> Data for analysis

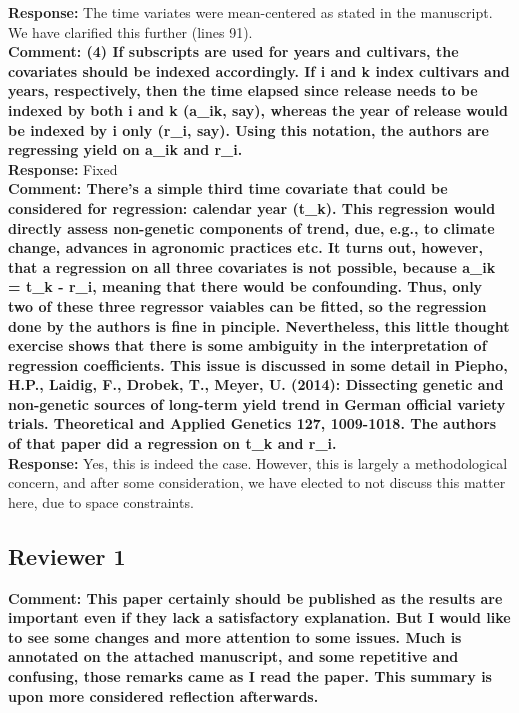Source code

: \documentclass{article} \usepackage[margin=1in]{geometry}
\begin{document}
\textbf{Response:} The time variates were mean-centered as stated in the
manuscript. We have clarified this further (lines 91).\\

\textbf{Comment: (4) If subscripts are used for years and cultivars, the covariates
  should be indexed accordingly. If i and k index cultivars and years,
  respectively, then the time elapsed since release needs to be indexed
  by both i and k (a\_ik, say), whereas the year of release would be
  indexed by i only (r\_i, say). Using this notation, the authors are
  regressing yield on a\_ik and r\_i.}\\

\textbf{Response:} Fixed\\

\textbf{Comment: There's a simple third time
  covariate that could be considered for regression: calendar year
  (t\_k). This regression would directly assess non-genetic components
  of trend, due, e.g., to climate change, advances in agronomic
  practices etc. It turns out, however, that a regression on all three
  covariates is not possible, because a\_ik = t\_k - r\_i, meaning that
  there would be confounding. Thus, only two of these three regressor
  vaiables can be fitted, so the regression done by the authors is fine
  in pinciple.  Nevertheless, this little thought exercise shows that
  there is some ambiguity in the interpretation of regression
  coefficients. This issue is discussed in some detail in
  Piepho, H.P., Laidig, F., Drobek, T., Meyer, U. (2014): Dissecting
  genetic and non-genetic sources of long-term yield trend in German
  official variety trials. Theoretical and Applied Genetics 127,
  1009-1018. The authors of that paper did a regression on t\_k and r\_i.}\\

\textbf{Response:} Yes, this is indeed the case. However, this is
largely a methodological concern, and after some consideration, we have
elected to not discuss this matter here, due to space constraints.\\

\subsection{Reviewer 1}

\textbf{Comment: This paper certainly should be published as the results are
  important even if they lack a satisfactory explanation. But I would
  like to see some changes and more attention to some issues. Much is
  annotated on the attached manuscript, and some repetitive and
  confusing, those remarks came as I read the paper. This summary is
  upon more considered reflection afterwards.}
\end{document}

> Work instructions
Transcribe each entry precisely as given, leaving the pictures out.

> Solved problem
Source code

: \documentclass{article} \usepackage[margin=1in]{geometry}
\begin{document}
\textbf{Response:} The time variates were mean-centered as stated in the
manuscript. We have clarified this further (lines 91).\\

\textbf{Comment: (4) If subscripts are used for years and cultivars, the covariates
  should be indexed accordingly. If i and k index cultivars and years,
  respectively, then the time elapsed since release needs to be indexed
  by both i and k (a\_ik, say), whereas the year of release would be
  indexed by i only (r\_i, say). Using this notation, the authors are
  regressing yield on a\_ik and r\_i.}\\

\textbf{Response:} Fixed\\

\textbf{Comment: There's a simple third time
  covariate that could be considered for regression: calendar year
  (t\_k). This regression would directly assess non-genetic components
  of trend, due, e.g., to climate change, advances in agronomic
  practices etc. It turns out, however, that a regression on all three
  covariates is not possible, because a\_ik = t\_k - r\_i, meaning that
  there would be confounding. Thus, only two of these three regressor
  vaiables can be fitted, so the regression done by the authors is fine
  in pinciple.  Nevertheless, this little thought exercise shows that
  there is some ambiguity in the interpretation of regression
  coefficients. This issue is discussed in some detail in
  Piepho, H.P., Laidig, F., Drobek, T., Meyer, U. (2014): Dissecting
  genetic and non-genetic sources of long-term yield trend in German
  official variety trials. Theoretical and Applied Genetics 127,
  1009-1018. The authors of that paper did a regression on t\_k and r\_i.}\\

\textbf{Response:} Yes, this is indeed the case. However, this is
largely a methodological concern, and after some consideration, we have
elected to not discuss this matter here, due to space constraints.\\

\subsection{Reviewer 1}

\textbf{Comment: This paper certainly should be published as the results are
  important even if they lack a satisfactory explanation. But I would
  like to see some changes and more attention to some issues. Much is
  annotated on the attached manuscript, and some repetitive and
  confusing, those remarks came as I read the paper. This summary is
  upon more considered reflection afterwards.}
\end{document}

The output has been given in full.